I am exploring my options for my return flight home from Puerto Rico.  I can return with a 4 hour layover at STT.  Is this enough time to leave the airport and do a little sightseeing? As a US citizen I believe this would be treated as a domestic flight.  All suggestions welcome


----------



## DavidnRobin (Feb 26, 2015)

You are flying from another island to STT - and then to Puerto Rico?  Generally it is PR that is the hub.

If you truly have 4 hours on StT, and can leave the airport - then have a taxi-bus either take you into Charlotte Amalie for shopping and food. There is a great PR restaurant in CA (look on Yelp), or if you are into the beaches - check out Megans Bay and/or a tour of that side of the island.

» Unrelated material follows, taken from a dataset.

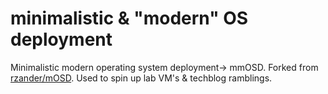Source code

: # minimalistic & "modern" OS deployment
Minimalistic modern operating system deployment-> mmOSD. Forked from [rzander/mOSD](https://github.com/rzander/mOSD).
Used to spin up lab VM's & techblog ramblings.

This may be better to post on the Carib forum.


----------



## dioxide45 (Feb 26, 2015)

Is a four hour layover really enough? That isn't a lot of time. Given the additional customs clearance required in St Thomas back to the mainland, you would barely get out of the airport to your destination and you will need to turn around to get back, clear customs and security to make your flight. Get stuck in traffic on a busy cruise ship day and you might be in trouble.


----------



## GrayFal (Feb 27, 2015)

It is very easy getting out of STT airport but getting back IN can take a long time. We have friends last winter that missed their outbound flights even with arriving 2.5 hours ahead. 
If you could get a 6 hour stopover, not traveling in the winter and were traveling during the week then maybe it is doable. 
Otherwise, not enough time.


----------



## amanda14 (Feb 27, 2015)

Agree, very slow getting back in and I'm not sure Charlotte Amalie is worth it to do, then again the airport could be maddening after 4 hours.  Makes NY airports seem on the cutting edge.


----------



## hcarman (Feb 27, 2015)

There is a hotel right next to the airport that has a beach area - even with a short amount of time, you could probably go over there and chill for awhile at the beach or pool - maybe get a bite to eat.


----------



## DavidnRobin (Feb 27, 2015)

hcarman said:


> There is a hotel right next to the airport that has a beach area - even with a short amount of time, you could probably go over there and chill for awhile at the beach or pool - maybe get a bite to eat.



This is what I would do if I had 4 hours to kill, but I would have beach gear and ability to rinse off before heading back to STT.  If, of course, there is no huge wait to go back thru Customs/Immigration.
Generally, on Fridays (in mid-June) when we go in/out of STT it is pretty fast to get thru (~30mins), and no cruise ships in town - so we show up around 90 mins before (w/ 2 checkin bags) - but we also use a Porter.

We did get denied boarding once - the day AA switched over to charging for bags (returning from our 2-week vacation on StJ) - and it was chaos. 90 mins early - and no chance - luggage tags went on forever (USVI at its best…). Luckily, Westin St John was partly to blame (ferry issue), and they put us up free for 3 nights (in a 3Bd private pool villa) since we couldn't get an AA flight out until Monday. So, it turned into a blessing in disguise… 

This really should be on Carib forum...


----------